When I engage in conversations about a strengthened Navy, invariably the question will arise “where will the money come from?” We saw it in the interplay between former Navy Secretaries Lehman and Danzig in this blog’s Five Year Anniversary Commemoration. We see it in the editorial pages and websites of major media organizations who love to tell us that “It Doesn’t Add Up” when one of the candidates promotes a plan likely to increase defense spending.
Implicit in these questions is an almost reflexive rejection of three notions: 1) that our federal budget is a matter of choice–even the “non-discretionary” portions 2) that a President’s policy preferences are generally not ignored by the legislature, even when it of different parties and 3) that the current state of economic malaise will eventually improve, and with it, generate additional tax revenue (in ceteris paribus). Put another way, there is a general bias toward the latest budget in a manner that suggests that the art of the possible had been somehow exhausted in its creation, and that all remains for the future is tinkering on the margins. This is rubbish.
The next President—and Congress–has an enormous number of options available with which to fund a strengthened U.S. Navy. Our national budget during the most recently completed FY was over $3.5 trillion, the lion’s share of which is parsed out according to legislated terms–be they annual appropriations or automatic disbursements resulting from prior legislation. The point in raising this distinction without a difference is that either can be effectively altered through the legislative process. That’s right–either. As a society, we are not bound to entitlement spending formulas, nor are we bound to defense spending formulas that oversubscribe to strategically questionable assumptions. All of it should be on the table.

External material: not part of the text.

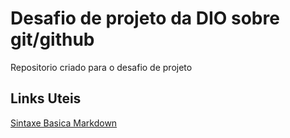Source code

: # Desafio de projeto da DIO sobre git/github
Repositorio criado para o desafio de projeto

## Links Uteis
[Sintaxe Basica Markdown](https://markdown.net.br/sintaxe-basica/)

Whether the Navy is strengthened under the next Administration is a reflection of the relationship between Presidential priority and Presidential leadership. In conversations with senior officials of the current Administration about how difficult it is to “find money” in the defense budget for additional spending on the Navy, the same refrain is offered over and over: “until you get in here and look at the budget, you have no idea how hard it is to make things happen.” Implicit in these statements is the same fatalism that underpins the notions I described in the second paragraph of this post. That is, the way it is, is the way it will always be. It does not have to be so–and this is what Presidential leadership is all about. If the President wants to strengthen the Navy, the Navy will be strengthened.